Wednesday, October 15, 2025

The phases of writing

I'm always amused by people who say, "I should write a book." Everyone who wants to absolutely should. What they do with it is another matter. When I first told my former husband I was writing a book, he immediately wanted to appropriate it as "we should write a book." Writing requires more than a solid grasp of grammar, it calls for a thick skin and "sticktoitiveness." Perseverance. My would-be partner lacked all of those traits.

As I'm writing and working with my critique group, the various phases of writing are jumping out at me. When we (my critique group and I) begin our projects, we submit chapters to each other. In the beginning phases, it's mostly the "creative" aspect. Ideas that are still forming. There are lots of errors and issues. The group helps keep each other on track and corrects the ticky-tack stuff along with continuity and plot issues (this is where the thick skin comes in). As the project progresses, we generally get ahead of each other, writing well past what we're submitting, so that by the time we're about halfway through critiquing a project, the author is more or less in the completion phase, which means the work is getting cleaner. Tighter. Accordingly, the critiques are getting sharper, more fine-tuned, because there is less to critique.

In the creative phase I, personally, am less tuned in to the mechanics. I'm trying to get the story from my head onto paper. The details aren't always clear, and I have a much broader picture of the work as a whole. Mistakes happen. Homonyms. Wrong words. Granted, my group is pretty keen to start with so those rookie mistakes are fewer as a whole, but they do pop up, during the creative phase especially. As I move past the creative phase into the fine-tuning phase, those errors become fewer--or at least I hope they do. 

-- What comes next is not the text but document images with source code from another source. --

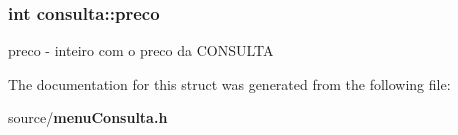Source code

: \subsubsection[{preco}]{\setlength{\rightskip}{0pt plus 5cm}int consulta\+::preco}\label{structconsulta_ab5b958a1a0cedc1059f4a291e8a958c1}
preco -\/ inteiro com o preco da C\+O\+N\+S\+U\+L\+T\+A 

The documentation for this struct was generated from the following file\+:\begin{DoxyCompactItemize}
\item 
source/{\bf menu\+Consulta.\+h}\end{DoxyCompactItemize}
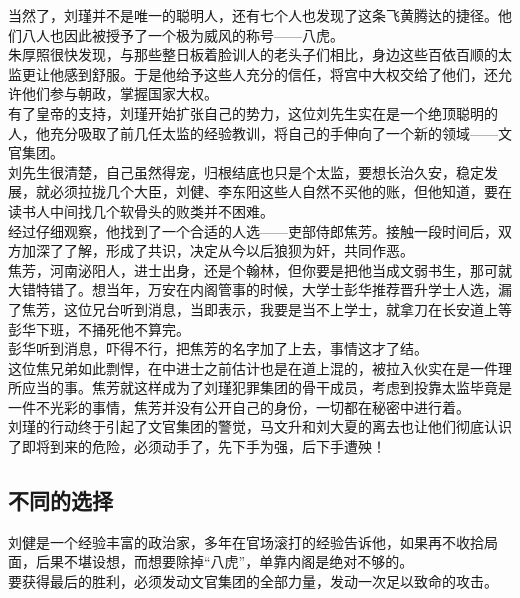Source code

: \begin{multicols}{\theparacolNo}
当然了，刘瑾并不是唯一的聪明人，还有七个人也发现了这条飞黄腾达的捷径。他们八人也因此被授予了一个极为威风的称号——八虎。\\

朱厚照很快发现，与那些整日板着脸训人的老头子们相比，身边这些百依百顺的太监更让他感到舒服。于是他给予这些人充分的信任，将宫中大权交给了他们，还允许他们参与朝政，掌握国家大权。\\

有了皇帝的支持，刘瑾开始扩张自己的势力，这位刘先生实在是一个绝顶聪明的人，他充分吸取了前几任太监的经验教训，将自己的手伸向了一个新的领域——文官集团。\\

刘先生很清楚，自己虽然得宠，归根结底也只是个太监，要想长治久安，稳定发展，就必须拉拢几个大臣，刘健、李东阳这些人自然不买他的账，但他知道，要在读书人中间找几个软骨头的败类并不困难。\\

经过仔细观察，他找到了一个合适的人选——吏部侍郎焦芳。接触一段时间后，双方加深了了解，形成了共识，决定从今以后狼狈为奸，共同作恶。\\

焦芳，河南泌阳人，进士出身，还是个翰林，但你要是把他当成文弱书生，那可就大错特错了。想当年，万安在内阁管事的时候，大学士彭华推荐晋升学士人选，漏了焦芳，这位兄台听到消息，当即表示，我要是当不上学士，就拿刀在长安道上等彭华下班，不捅死他不算完。\\

彭华听到消息，吓得不行，把焦芳的名字加了上去，事情这才了结。\\

这位焦兄弟如此剽悍，在中进士之前估计也是在道上混的，被拉入伙实在是一件理所应当的事。焦芳就这样成为了刘瑾犯罪集团的骨干成员，考虑到投靠太监毕竟是一件不光彩的事情，焦芳并没有公开自己的身份，一切都在秘密中进行着。\\

刘瑾的行动终于引起了文官集团的警觉，马文升和刘大夏的离去也让他们彻底认识了即将到来的危险，必须动手了，先下手为强，后下手遭殃！\\

\subsection{不同的选择}
刘健是一个经验丰富的政治家，多年在官场滚打的经验告诉他，如果再不收拾局面，后果不堪设想，而想要除掉“八虎”，单靠内阁是绝对不够的。\\

要获得最后的胜利，必须发动文官集团的全部力量，发动一次足以致命的攻击。\\


\end{multicols}
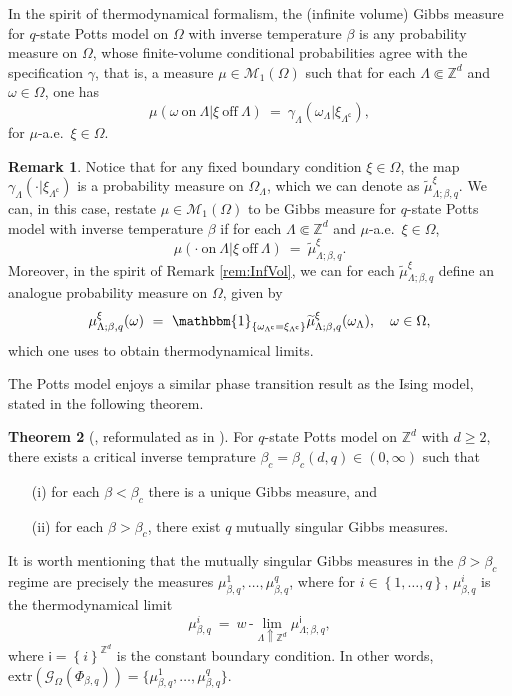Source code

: \documentclass[12pt]{article}
\newcommand{\G}{\mathcal{G}}
\newcommand{\M}{\mathcal{M}}
\newcommand{\Z}{\mathbb{Z}}
\newcommand{\set}[1]{\left\{#1\right\}}
\newcommand{\pika}{\boldsymbol{\cdot}}
\newcommand{\1}{\mathbbm{1}}
\renewcommand{\c}{\mathsf{c}}
\newcommand{\5}{\vspace{0.5cm}}
\renewcommand{\tilde}{\widetilde}
\theoremstyle{definition}
\newtheorem{thm}{Theorem}[section]
\newtheorem{rem}[thm]{Remark}
\begin{document}
In the spirit of thermodynamical formalism, the (infinite volume) Gibbs measure for $q$-state Potts model on $\Omega$ with inverse temperature $\beta$ is any probability measure on $\Omega$, whose finite-volume conditional probabilities agree with the specification $\gamma$, that is, a measure $\mu\in\M_1(\Omega)$ such that for each $\Lambda\Subset\Z^d$ and $\omega\in\Omega$, one has
$$\mu(\omega~\text{on}~\Lambda|\xi~\text{off}~\Lambda) ~=~ \gamma_\Lambda(\omega_\Lambda|\xi_{\Lambda^\c}),$$
for $\mu$-a.e.~$\xi\in\Omega$.

\begin{rem}
Notice that for any fixed boundary condition $\xi\in\Omega$, the map $\gamma_\Lambda(\pika|\xi_{\Lambda^\c})$ is a probability measure on $\Omega_\Lambda$, which we can denote as $\tilde{\mu}_{\Lambda;\beta,q}^\xi$. We can, in this case, restate $\mu\in\M_1(\Omega)$ to be Gibbs measure for $q$-state Potts model with inverse temperature $\beta$ if for each $\Lambda\Subset\Z^d$ and $\mu$-a.e.~$\xi\in\Omega$, 
$$\mu(\pika~\text{on}~\Lambda|\xi~\text{off}~\Lambda) ~=~ \tilde{\mu}_{\Lambda;\beta,q}^\xi.$$
Moreover, in the spirit of Remark \ref{rem:InfVol}, we can for each $\tilde{\mu}_{\Lambda;\beta,q}^\xi$ define an analogue probability measure on $\Omega$, given by
$$\mu_{\Lambda;\beta,q}^\xi(\omega) ~=~ \1_{\set{\omega_{\Lambda^\c}=\xi_{\Lambda^\c}}}\tilde{\mu}_{\Lambda;\beta,q}^\xi(\omega_\Lambda), \quad \omega\in\Omega,$$
which one uses to obtain thermodynamical limits.
\end{rem}

The Potts model enjoys a similar phase transition result as the Ising model,  stated in the following theorem.

\begin{thm}[\cite{ACCN}, reformulated as in \cite{GHM}]
For $q$-state Potts model on $\Z^d$ with $d\geq 2$, there exists a critical inverse temprature $\beta_c=\beta_c(d,q)\in(0,\infty)$ such that
\begin{itemize}
	\item[(i)] for each $\beta<\beta_c$ there is a unique Gibbs measure, and 
	\item[(ii)] for each $\beta>\beta_c$, there exist $q$ mutually singular Gibbs measures. 
\end{itemize}
\end{thm}

It is worth mentioning that the mutually singular Gibbs measures in the $\beta>\beta_c$ regime are precisely the measures $\mu_{\beta,q}^1,\ldots,\mu_{\beta,q}^q$, where for $i\in\set{1,\ldots,q}$, $\mu_{\beta,q}^i$ is the thermodynamical limit
$$\mu_{\beta,q}^i ~=~ w\,\text{-}\!\lim_{\Lambda\Uparrow\Z^d}\mu_{\Lambda;\beta,q}^{\mathsf{i}},$$
where $\mathsf{i}=\set{i}^{\Z^d}$ is the constant boundary condition. In other words, $\mathrm{extr}(\G_{\Omega}(\Phi_{\beta,q}))=\{\mu_{\beta,q}^1,\ldots,\mu_{\beta,q}^q\}$.
\end{document}

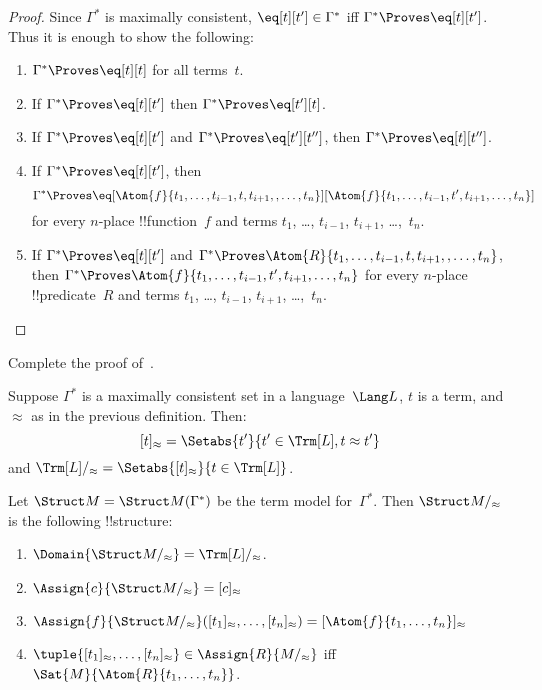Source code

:\documentclass[../../include/open-logic-section]{subfiles}
\begin{document}
\begin{proof}
Since $\Gamma^*$ is maximally consistent, $\eq[t][t'] \in \Gamma^*$
iff $\Gamma^* \Proves \eq[t][t']$. Thus it is enough to show the
following:
\begin{enumerate}
\item $\Gamma^* \Proves \eq[t][t]$ for all terms~$t$.
\item If $\Gamma^* \Proves \eq[t][t']$ then $\Gamma^* \Proves \eq[t'][t]$.
\item If $\Gamma^* \Proves \eq[t][t']$ and $\Gamma^* \Proves
  \eq[t'][t'']$, then $\Gamma^* \Proves \eq[t][t'']$.
\item If $\Gamma^* \Proves \eq[t][t']$, then 
\[
\Gamma^* \Proves
\eq[\Atom{f}{t_1,\dots,t_{i-1},t,t_{i+1},,\dots,t_n}][\Atom{f}{t_1,\dots,t_{i-1},t',t_{i+1},\dots,t_n}]
\]
for every $n$-place !!{function}~$f$ and terms $t_1$, \dots,
$t_{i-1}$, $t_{i+1}$, \dots,~$t_n$.
\item If $\Gamma^* \Proves \eq[t][t']$ and
$\Gamma^* \Proves
\Atom{R}{t_1,\dots,t_{i-1},t,t_{i+1},,\dots,t_n}$, then
$\Gamma^* \Proves \Atom{f}{t_1,\dots,t_{i-1},t',t_{i+1},\dots,t_n}$
for every $n$-place !!{predicate}~$R$ and terms $t_1$, \dots,
$t_{i-1}$, $t_{i+1}$, \dots,~$t_n$.
\end{enumerate}
\end{proof}

\begin{prob}
Complete the proof of~.
\end{prob}

\begin{defn}
Suppose $\Gamma^*$ is a maximally consistent set in a language~$\Lang
L$, $t$ is a term, and $\approx$ as in the previous definition. Then:
\[
[t]_\approx = \Setabs{t'}{t'\in \Trm[L], t \approx t'}
\]
and $\Trm[L]/_\approx = \Setabs{[t]_\approx}{t \in \Trm[L]}$.
\end{defn}

\begin{defn}
Let $\Struct M = \Struct M(\Gamma^*)$ be the term model for~$\Gamma^*$. Then
$\Struct M/_\approx$ is the following !!{structure}:
\begin{enumerate}
\item $\Domain{\Struct M/_\approx} = \Trm[L]/_\approx$.
\item $\Assign{c}{\Struct M/_\approx} = [c]_\approx$
\item $\Assign{f}{\Struct M/_\approx}([t_1]_\approx, \dots,
  [t_n]_\approx) = [\Atom{f}{t_1,\dots, t_n}]_\approx$
\item $\tuple{[t_1]_\approx, \dots, [t_n]_\approx} \in
  \Assign{R}{M/_\approx}$ iff $\Sat{M}{\Atom{R}{t_1,\dots, t_n}}$.
\end{enumerate}
\end{defn}
\end{document}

I'm currently in the creative stage with my new work, although at about the halfway mark. The closer I get to the end, the more I know what's happening and the less the story - overall - is going to change. I haven't quite made the shift to fine-tuning, but my partners are closer to finishing their work. In fact, they both have completed first drafts and are working on final drafts. Their critiques are more pointed, because that's where they're currently focused with their own writing. Things they might have not noticed or didn't call attention to in earlier submissions for critique are now jumping off the page because they are looking for those "ticky-tack" mistakes in their own work. 

When I worked the day job, I was a proofreader, looking for errors other people made. I worked with a team, and we were the last set of eyes. The funny part is that by the time we got it, the work had already been through at least three previous sets of eyes looking for mistakes, so there was surprise when we found things that had been overlooked. There are always things that sneak through no matter how many people check you, and that's why you need SOMEONE ELSE to read what you've written - someone you trust to know what they're doing. Someone with at least rudimentary industry knowledge.

I'm grateful for my critique partners who keep me on track, both structurally and creatively. As published authors, themselves, they know what to look for and how to get successfully to the finish line. The critiques always hold value, even if we don't agree with what's been pointed out. If it makes us think, we have the tools to evaluate if what we've written requires greater clarification or if the reader has "lost the thread." There are many times when what we see in our heads doesn't make it to the paper, just as there are many times the reader lost track of what happened in the last chapter. There are also the genre-specific aspects (my partners and I write in different genres) to be accounted for, and we trust each other to know what those parameters are.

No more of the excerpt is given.